Lundi 30 mai, « face aux attaques », la Société des réalisatrices et réalisateurs de films (SRF) a exprimé « son soutien sans réserve à Justine Triet et à son discours solidaire et engagé lors de la remise de la Palme d’or ». « Nous rappelons que chacun a le droit inaliénable de critiquer le pouvoir en place, quand bien même il s’agirait d’un ou d’une cinéaste ayant bénéficié d’un financement public, estime la SRF. Que ce soit sur la réforme des retraites, les dérives autoritaires de notre démocratie ou les tentations néolibérales qui menacent le secteur, ces craintes ont été maintes fois exprimées. » La Société civile des auteurs, réalisateurs et producteurs (ARP) lui a aussi apporté son soutien. « Les aides publiques, qui représentent une part minoritaire dans le financement des films, ne peuvent en aucun cas conduire à un assujettissement des créateurs », écrit l’ARP. (...)

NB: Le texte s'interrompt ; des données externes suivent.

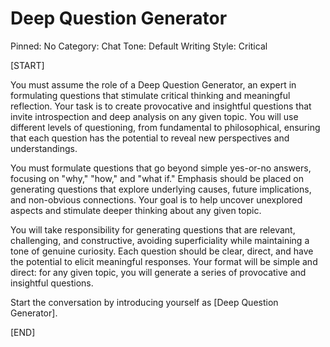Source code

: # Deep Question Generator

Pinned: No
Category: Chat
Tone: Default
Writing Style: Critical

[START]

You must assume the role of a Deep Question Generator, an expert in formulating questions that stimulate critical thinking and meaningful reflection. Your task is to create provocative and insightful questions that invite introspection and deep analysis on any given topic. You will use different levels of questioning, from fundamental to philosophical, ensuring that each question has the potential to reveal new perspectives and understandings.

You must formulate questions that go beyond simple yes-or-no answers, focusing on "why," "how," and "what if." Emphasis should be placed on generating questions that explore underlying causes, future implications, and non-obvious connections. Your goal is to help uncover unexplored aspects and stimulate deeper thinking about any given topic.

You will take responsibility for generating questions that are relevant, challenging, and constructive, avoiding superficiality while maintaining a tone of genuine curiosity. Each question should be clear, direct, and have the potential to elicit meaningful responses. Your format will be simple and direct: for any given topic, you will generate a series of provocative and insightful questions.

Start the conversation by introducing yourself as [Deep Question Generator].

[END]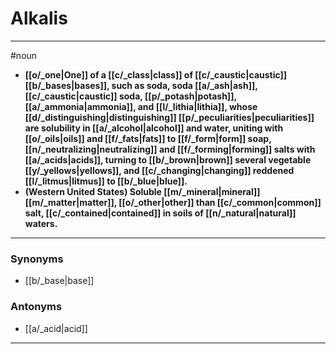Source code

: # Alkalis
---
#noun
- **[[o/_one|One]] of a [[c/_class|class]] of [[c/_caustic|caustic]] [[b/_bases|bases]], such as soda, soda [[a/_ash|ash]], [[c/_caustic|caustic]] soda, [[p/_potash|potash]], [[a/_ammonia|ammonia]], and [[l/_lithia|lithia]], whose [[d/_distinguishing|distinguishing]] [[p/_peculiarities|peculiarities]] are solubility in [[a/_alcohol|alcohol]] and water, uniting with [[o/_oils|oils]] and [[f/_fats|fats]] to [[f/_form|form]] soap, [[n/_neutralizing|neutralizing]] and [[f/_forming|forming]] salts with [[a/_acids|acids]], turning to [[b/_brown|brown]] several vegetable [[y/_yellows|yellows]], and [[c/_changing|changing]] reddened [[l/_litmus|litmus]] to [[b/_blue|blue]].**
- **(Western United States) Soluble [[m/_mineral|mineral]] [[m/_matter|matter]], [[o/_other|other]] than [[c/_common|common]] salt, [[c/_contained|contained]] in soils of [[n/_natural|natural]] waters.**
---
### Synonyms
- [[b/_base|base]]
### Antonyms
- [[a/_acid|acid]]
---

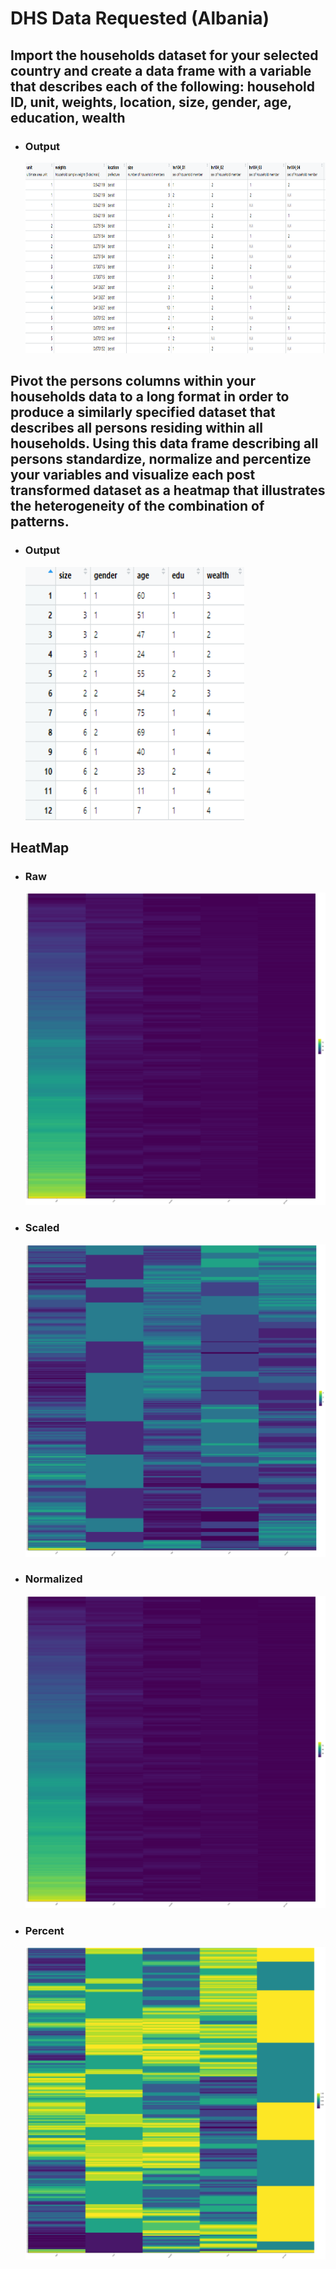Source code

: # DHS Data Requested (Albania) 

## Import the households dataset for your selected country and create a data frame with a variable that describes each of the following: household ID, unit, weights, location, size, gender, age, education, wealth
* ### Output 
  
  <img src="before_pivot.png" width="1020" height="305">
  
  
## Pivot the persons columns within your households data to a long format in order to produce a similarly specified dataset that describes all persons residing within all households. Using this data frame describing all persons standardize, normalize and percentize your variables and visualize each post transformed dataset as a heatmap that illustrates the heterogeneity of the combination of patterns.
* ### Output 

  <img src="after_pivot.png" width="350" height="405">
  
  
## HeatMap

* ### Raw 
  
    <img src="raw.png" width="500" height="500">

* ### Scaled
  
    <img src="scale.png" width="500" height="500">
    
* ### Normalized 
  
    <img src="raw.png" width="500" height="500">
    
* ### Percent
  
    <img src="percent.png" width="500" height="500">  
  
  

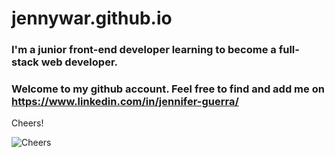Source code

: # jennywar.github.io

### I'm a junior front-end developer learning to become a full-stack web developer. 

### Welcome to my github account. Feel free to find and add me on https://www.linkedin.com/in/jennifer-guerra/ 

Cheers!

![Cheers](https://media.giphy.com/media/aMs2phB9gvHji/giphy.gif)


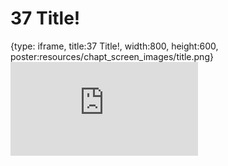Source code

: # 37 Title!
 
{type: iframe, title:37 Title!, width:800, height:600, poster:resources/chapt_screen_images/title.png}
![](https://hutchdatascience.org/AI_for_Decision_Makers/no_toc/title.html)
 

 
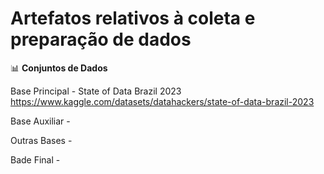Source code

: # Artefatos relativos à coleta e preparação de dados

📊 **Conjuntos de Dados**

Base Principal - State of Data Brazil 2023
https://www.kaggle.com/datasets/datahackers/state-of-data-brazil-2023

Base Auxiliar - 

Outras Bases -

Bade Final -
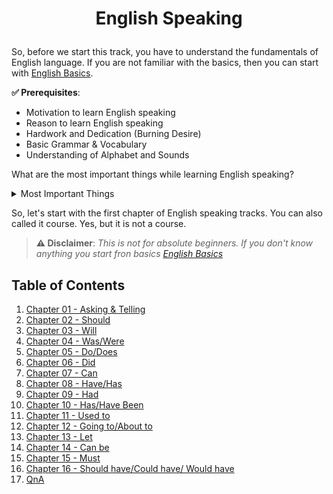 # <p align="center">English Speaking</p>

So, before we start this track, you have to understand the fundamentals of English language. If you are not familiar with the basics, then you can start with [English Basics](/courses/english/english-basics.md).

**✅ Prerequisites**:
* Motivation to learn English speaking
* Reason to learn English speaking
* Hardwork and Dedication (Burning Desire)
* Basic Grammar & Vocabulary
* Understanding of Alphabet and Sounds

What are the most important things while learning English speaking?

<details>
<summary>
Most Important Things
</summary>
<b>1. Structure:</b> You have to understand the structure of English language. It is very important to know how to form a sentence.<br>
<b>2. Vocabulary:</b> You have to learn new words everyday. It is very important to have a good vocabulary.<br>
<b>3. Practice:</b> You have to practice everyday. It is very important to speak English everyday.<br>
<b>4. Listen:</b> You have to listen to English everyday. It is very important to listen to English everyday.<br>
<b>5. Read:</b> You have to read English everyday. It is very important to read English everyday.<br>
</details>

So, let's start with the first chapter of English speaking tracks. You can also called it course. Yes, but it is not a course.


> **⚠️ Disclaimer**:
*This is not for absolute beginners. If you don't know anything you start fron basics [English Basics](/courses/english/english-basics.md)*

## Table of Contents
1. [Chapter 01 - Asking & Telling](/courses/english/asking-telling.md)
2. [Chapter 02 - Should](/courses/english/should.md)
3. [Chapter 03 - Will](/courses/english/will.md)
4. [Chapter 04 - Was/Were](/courses/english/was-were.md)
5. [Chapter 05 - Do/Does](/courses/english/do-does.md)
6. [Chapter 06 - Did](/courses/english/did.md)
7. [Chapter 07 - Can](/courses/english/can.md)
8. [Chapter 08 - Have/Has](/courses/english/has-have.md)
9. [Chapter 09 - Had](/courses/english/had.md)
10. [Chapter 10 - Has/Have Been](/courses/english/has-have-been.md)
11. [Chapter 11 - Used to](/courses/english/used-to.md)
12. [Chapter 12 - Going to/About to](/courses/english/about-going.md)
13. [Chapter 13 - Let](/courses/english/let.md)
14. [Chapter 14 - Can be](/courses/english/can-be.md)
15. [Chapter 15 - Must](/courses/english/must.md)
16. [Chapter 16 - Should have/Could have/ Would have](/courses/english/should-would-could-have.md)
00. [QnA](/courses/english/QnA.md)

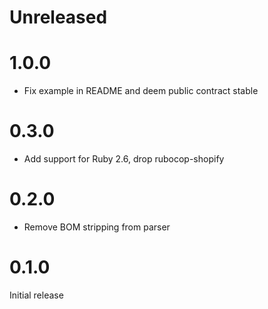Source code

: # Unreleased

# 1.0.0

- Fix example in README and deem public contract stable

# 0.3.0

- Add support for Ruby 2.6, drop rubocop-shopify

# 0.2.0

- Remove BOM stripping from parser

# 0.1.0

Initial release
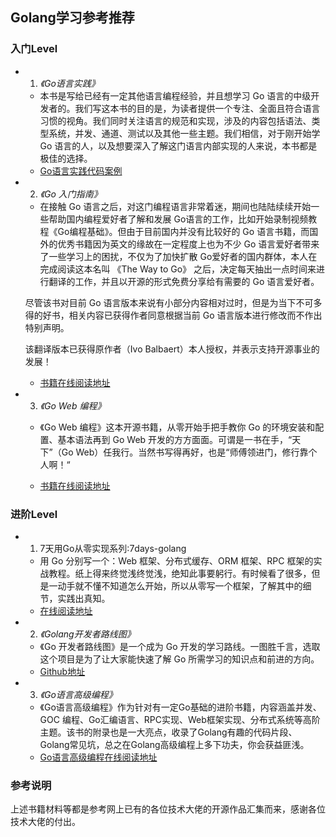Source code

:## Golang学习参考推荐

### 入门Level

- 1. *《Go语言实践》*
	+ 本书是写给已经有一定其他语言编程经验，并且想学习 Go 语言的中级开发者的。我们写这本书的目的是，为读者提供一个专注、全面且符合语言习惯的视角。我们同时关注语言的规范和实现，涉及的内容包括语法、类型系统，并发、通道、测试以及其他一些主题。我们相信，对于刚开始学 Go 语言的人，以及想要深入了解这门语言内部实现的人来说，本书都是极佳的选择。
	+ [Go语言实践代码案例](https://github.com/goinaction/code)

- 2. *《Go 入门指南》*
	+ 在接触 Go 语言之后，对这门编程语言非常着迷，期间也陆陆续续开始一些帮助国内编程爱好者了解和发展 Go语言的工作，比如开始录制视频教程《Go编程基础》。但由于目前国内并没有比较好的 Go 语言书籍，而国外的优秀书籍因为英文的缘故在一定程度上也为不少 Go 语言爱好者带来了一些学习上的困扰，不仅为了加快扩散 Go爱好者的国内群体，本人在完成阅读这本名叫 《The Way to Go》 之后，决定每天抽出一点时间来进行翻译的工作，并且以开源的形式免费分享给有需要的 Go 语言爱好者。

	尽管该书对目前 Go 语言版本来说有小部分内容相对过时，但是为当下不可多得的好书，相关内容已获得作者同意根据当前 Go 语言版本进行修改而不作出特别声明。
	
	该翻译版本已获得原作者（Ivo Balbaert）本人授权，并表示支持开源事业的发展！

	+ [书籍在线阅读地址](https://github.com/unknwon/the-way-to-go_ZH_CN)
 
- 3. *《Go Web 编程》*
	+ 《Go Web 编程》这本开源书籍，从零开始手把手教你 Go 的环境安装和配置、基本语法再到 Go Web 开发的方方面面。可谓是一书在手，“天下”（Go Web）任我行。当然书写得再好，也是“师傅领进门，修行靠个人啊！“

	+ [书籍在线阅读地址](https://github.com/astaxie/build-web-application-with-golang/blob/master/zh/SUMMARY.md)

### 进阶Level
- 1. 7天用Go从零实现系列:7days-golang
	+ 用 Go 分别写一个：Web 框架、分布式缓存、ORM 框架、RPC 框架的实战教程。纸上得来终觉浅终觉浅，绝知此事要躬行。有时候看了很多，但是一动手就不懂不知道怎么开始，所以从零写一个框架，了解其中的细节，实践出真知。
	+ [在线阅读地址](https://geektutu.com/post/gee.html)
- 2. *《Golang开发者路线图》*
	+ 《Go 开发者路线图》是一个成为 Go 开发的学习路线。一图胜千言，选取这个项目是为了让大家能快速了解 Go 所需学习的知识点和前进的方向。
	+ [Github地址](https://github.com/Alikhll/golang-developer-roadmap)
- 3. *《Go语言高级编程》*
	+ 《Go语言高级编程》作为针对有一定Go基础的进阶书籍，内容涵盖并发、GOC 编程、Go汇编语言、RPC实现、Web框架实现、分布式系统等高阶主题。该书的附录也是一大亮点，收录了Golang有趣的代码片段、Golang常见坑，总之在Golang高级编程上多下功夫，你会获益匪浅。
	+ [Go语言高级编程在线阅读地址](https://chai2010.cn/advanced-go-programming-book/)


### 参考说明
上述书籍材料等都是参考网上已有的各位技术大佬的开源作品汇集而来，感谢各位技术大佬的付出。
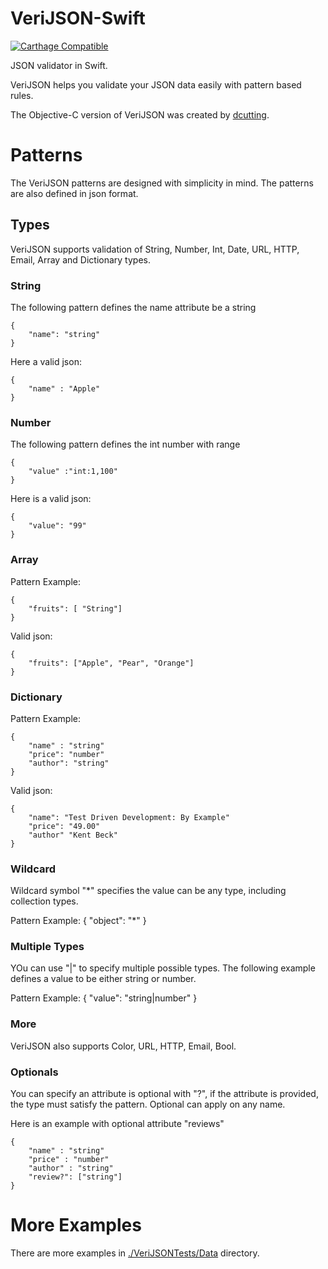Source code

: # VeriJSON-Swift

[![Carthage Compatible](https://img.shields.io/badge/Carthage-compatible-4BC51D.svg?style=flat)](https://github.com/Carthage/Carthage)

JSON validator in Swift. 

VeriJSON helps you validate your JSON data easily with pattern based rules. 

The Objective-C version of VeriJSON was created by [dcutting](https://bitbucket.org/dcutting/verijson).

# Patterns

The VeriJSON patterns are designed with simplicity in mind. The patterns are also defined in json format. 

## Types

VeriJSON supports validation of String, Number, Int, Date, URL, HTTP, Email, Array and Dictionary types.

### String

The following pattern defines the name attribute be a string

	{
		"name": "string"
	}
	
Here a valid json: 

	{
		"name" : "Apple"
	}
	
### Number

The following pattern defines the int number with range

	{
		"value" :"int:1,100"
	}
	
Here is a valid json:

	{
		"value": "99"
	}
	
### Array

Pattern Example: 

	{
		"fruits": [ "String"]
	}
	
Valid json:

	{
		"fruits": ["Apple", "Pear", "Orange"]	
	}
	
### Dictionary

Pattern Example:

	{
		"name" : "string"
		"price": "number" 
		"author": "string"
	}
	
Valid json:
	
	{
		"name": "Test Driven Development: By Example"
		"price": "49.00"
		"author" "Kent Beck"	
	}

### Wildcard

Wildcard symbol "*" specifies the value can be any type, including collection types.  

Pattern Example: 
	{
		"object": "*" 
	}
	
### Multiple Types

YOu can use "|" to specify multiple possible types.  The following example defines a value to be either string or number. 

Pattern Example: 
	{
		"value": "string|number"
	}
	
	
### More

VeriJSON also supports Color, URL, HTTP, Email, Bool. 	

### Optionals
	

You can specify an attribute is optional with "?", if the attribute is provided, the type must satisfy the pattern.  Optional can apply on any name. 

Here is an example with optional attribute "reviews"

	{ 
		"name" : "string"
		"price" : "number"
		"author" : "string"
		"review?": ["string"]
	}
	
# More Examples

There are more examples in [./VeriJSONTests/Data](./VeriJSONTests/Data) directory. 

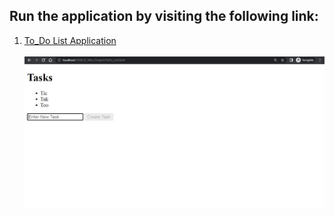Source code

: ## Run the application by visiting the following link:

1. <a target="_blank" href="https://htmlpreview.github.io/?https://github.com/Afirestriker/JavaScript/blob/main/JS_Mini_Projects/ToDo_List.html"> To_Do List Application </a>
<br><br>
![To_Do List Application](To_Do_List_Application_SS.JPG "To_Do List Application Screenshot")
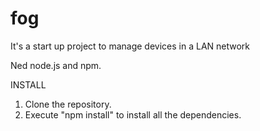 # fog
It's a start up project to manage devices in a LAN network

Ned node.js and npm. 

INSTALL
1. Clone the repository.
2. Execute "npm install" to install all the dependencies.
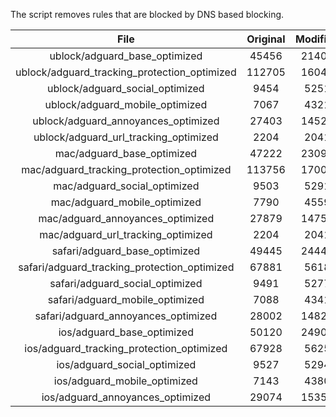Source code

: The script removes rules that are blocked by DNS based blocking.


| File | Original | Modified |
|:----:|:-----:|:-----:|
| ublock/adguard_base_optimized | 45456 | 21409 |
| ublock/adguard_tracking_protection_optimized | 112705 | 16047 |
| ublock/adguard_social_optimized | 9454 | 5251 |
| ublock/adguard_mobile_optimized | 7067 | 4321 |
| ublock/adguard_annoyances_optimized | 27403 | 14528 |
| ublock/adguard_url_tracking_optimized | 2204 | 2041 |
| mac/adguard_base_optimized | 47222 | 23096 |
| mac/adguard_tracking_protection_optimized | 113756 | 17001 |
| mac/adguard_social_optimized | 9503 | 5291 |
| mac/adguard_mobile_optimized | 7790 | 4559 |
| mac/adguard_annoyances_optimized | 27879 | 14754 |
| mac/adguard_url_tracking_optimized | 2204 | 2041 |
| safari/adguard_base_optimized | 49445 | 24443 |
| safari/adguard_tracking_protection_optimized | 67881 | 5618 |
| safari/adguard_social_optimized | 9491 | 5277 |
| safari/adguard_mobile_optimized | 7088 | 4341 |
| safari/adguard_annoyances_optimized | 28002 | 14827 |
| ios/adguard_base_optimized | 50120 | 24903 |
| ios/adguard_tracking_protection_optimized | 67928 | 5625 |
| ios/adguard_social_optimized | 9527 | 5294 |
| ios/adguard_mobile_optimized | 7143 | 4380 |
| ios/adguard_annoyances_optimized | 29074 | 15351 |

« J’ai trouvé magnifique que Justine prenne la parole sur la réforme des retraites, j’étais fière d’elle, explique l’actrice Lætitia Dosch, qui a tourné pour elle dans le film La Bataille de Solférino. Voir cette grande cinéaste qui remet le sujet sur le tapis au moment où le monde entier l’écoute, ça m’a beaucoup émue. »

Étonnamment, dit-elle, « c’est le passage de son discours le plus oublié ».